The current project for power plant application is aimed at optimizing heat and water recovery in a two‐stage TMC design. For the first stage, the TMC will use condensed steam from the steam turbine in the tubes. The condensed steam is typically at 90°F to 110°F, which is sufficiently cool to provide a driving force for water transport across the membrane. The recovered water and heat are entered back into the steam cycle downstream of the first low-pressure feedwater heater, thus requiring less steam to heat. Calculated efficiency improvement is about 0.7-0.8 percent.

The amount of water and heat collected this way is limited by the amount of make-up water required for power plant boilers, which is typically about 2 percent. Research is underway to increase the amount of heat recovered from the flue gas. For the second stage, the TMC will recover a larger part of water from the flue gas and add it into the plant cooling water stream. This portion of recovered water can replace part of the cooling tower water makeup, or it can be used in other processes of the power plant.

TMC Concept 2

In the TMC, water vapor from flue gas at the feed side condenses inside the nanopores of the membrane and passes through by direct contact with low-temperature water from the permeate side. In this way, the transported water is recovered along with virtually all of its latent heat. The conditioned flue gas leaves the TMC at a reduced temperature and with a relative humidity below saturation.

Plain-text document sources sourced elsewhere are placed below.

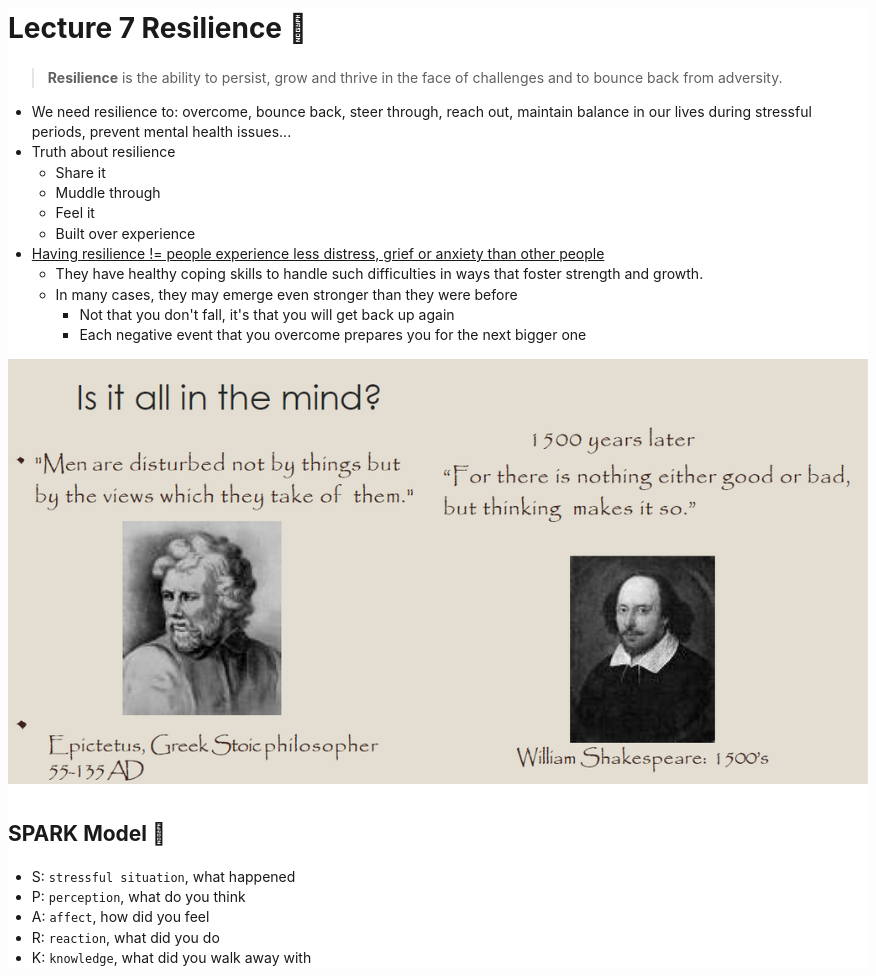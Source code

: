 # Lecture 7 Resilience :sunrise_over_mountains:
> **Resilience** is the ability to persist, grow and thrive in the face of challenges and to bounce back from adversity.

- We need resilience to: overcome, bounce back, steer through, reach out, maintain balance in our lives during stressful periods, prevent mental health issues...
- Truth about resilience
    - Share it
    - Muddle through
    - Feel it
    - Built over experience
- <ins>Having resilience != people experience less distress, grief or anxiety than other people</ins>
    - They have healthy coping skills to handle such difficulties in ways that foster strength and growth.
    - In many cases, they may emerge even stronger than they were before
        - Not that you don't fall, it's that you will get back up again
        - Each negative event that you overcome prepares you for the next bigger one


![Resilience quotes](L7/resilience-1.png)

## SPARK Model 	:sparkler:
- S: `stressful situation`, what happened
- P: `perception`, what do you think
- A: `affect`, how did you feel
- R: `reaction`, what did you do
- K: `knowledge`, what did you walk away with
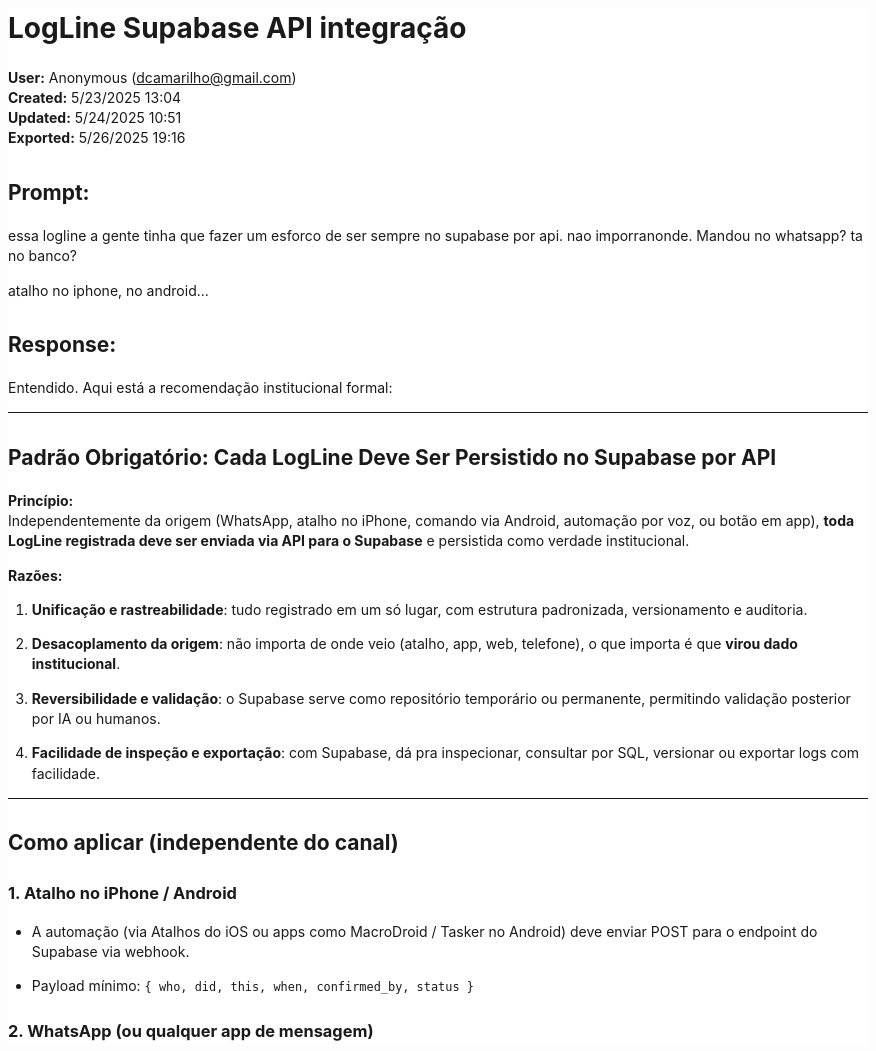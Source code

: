 # LogLine Supabase API integração

**User:** Anonymous (dcamarilho@gmail.com)  
**Created:** 5/23/2025 13:04  
**Updated:** 5/24/2025 10:51  
**Exported:** 5/26/2025 19:16  

## Prompt:
essa logline a gente tinha que fazer um esforco de ser sempre no supabase por api. nao imporranonde. Mandou no whatsapp? ta no banco?

atalho no iphone, no android...

## Response:
Entendido. Aqui está a recomendação institucional formal:

* * *

**Padrão Obrigatório: Cada LogLine Deve Ser Persistido no Supabase por API**
----------------------------------------------------------------------------

**Princípio:**  
Independentemente da origem (WhatsApp, atalho no iPhone, comando via Android, automação por voz, ou botão em app), **toda LogLine registrada deve ser enviada via API para o Supabase** e persistida como verdade institucional.

**Razões:**

1.  **Unificação e rastreabilidade**: tudo registrado em um só lugar, com estrutura padronizada, versionamento e auditoria.
    
2.  **Desacoplamento da origem**: não importa de onde veio (atalho, app, web, telefone), o que importa é que **virou dado institucional**.
    
3.  **Reversibilidade e validação**: o Supabase serve como repositório temporário ou permanente, permitindo validação posterior por IA ou humanos.
    
4.  **Facilidade de inspeção e exportação**: com Supabase, dá pra inspecionar, consultar por SQL, versionar ou exportar logs com facilidade.
    

* * *

**Como aplicar (independente do canal)**
----------------------------------------

### 1\. **Atalho no iPhone / Android**

*   A automação (via Atalhos do iOS ou apps como MacroDroid / Tasker no Android) deve enviar POST para o endpoint do Supabase via webhook.
    
*   Payload mínimo: `{ who, did, this, when, confirmed_by, status }`
    

### 2\. **WhatsApp (ou qualquer app de mensagem)**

TMC Working Mechanism for Power Plant Flue Gas Waste Heat and Water Recovery 3

Flue Gas Water and Heat Recovery with a two-stage TMC is shown here. Preliminary Aspen study shows, if the TMC/stage 1 is integrated into the steam cycle, it can increase the cycle efficiency by 0.72% from a baseline 36.3%, save 2% makeup water, which is 500 kg/min for a 550MW unit. TMC/stage2 can recover about 3,506 kg/min water for cooling water makeup. Credit: GTI

Past Project Successes

  • Industrial Steam Boilers were outfitted with TMC modules to form a TMC unit with controls. Boiler fresh makeup water (typically 10 percent to 50 percent of the boiler feedwater flow rate) was used in the TMC unit to recover flue gas water vapor and heat. The preheated makeup water coming out of the TMC requires less fuel from the boiler, therefore, the boiler efficiency can be improved by 5-10 percent depending on the boiler makeup water requirement. At the same time, the boiler makeup water amount was also reduced due to water vapor recovery from the flue gas. Advanced TMC-based heat recovery systems for industrial, large commercial, and institutional boilers have been made commercially available by Cannon Boiler Works as the Ultramizer® product. Current sizes include 10-20 MMBtu/hr units operating at 92-95 percent efficiency with ongoing developments to scale up to larger sizes of over 20 MMBtu/hr.
  • Laundry Steam Tunnels were equipped with TMC units on top of their stacks to recover the unused steam, which were used for preheating the hot water to be used in the washing machine. This saved water and steam requirement from a steam boiler leading to cost reductions for plant operations.
  • A Coal Power Plant was equipped with a pilot TMC unit for slip stream testing with five-week continuous operation and has produced good heat and water recovery results.
  • Home Heating Systems were outfitted with a similar waste heat and water recovery system, however, the water vapor condensed in the tube membrane pores is re-evaporated into the furnace circulating air stream. The preheated circulating air with added water vapor can not only improve the furnace efficiency but also raise the air humidity level, thus providing home occupants a comfortable home environment. In this configuration it is called the Transport Membrane Humidifier (TMH) and can raise the efficiency of a standard mid-efficiency furnace by about 15 percent. This version of TMH can be used for existing low to mid-efficiency furnace retrofit applications, which account for more than 50 percent of current installed furnace population. A TMH module can be also integrated into a high-efficiency furnace to provide air humidification with some efficiency improvement. Besides maintaining a lower pressure at the flue gas side inside the TMH, a pressure switch is also used to ensure that no combustion gases can enter into the circulating air stream through the TMH.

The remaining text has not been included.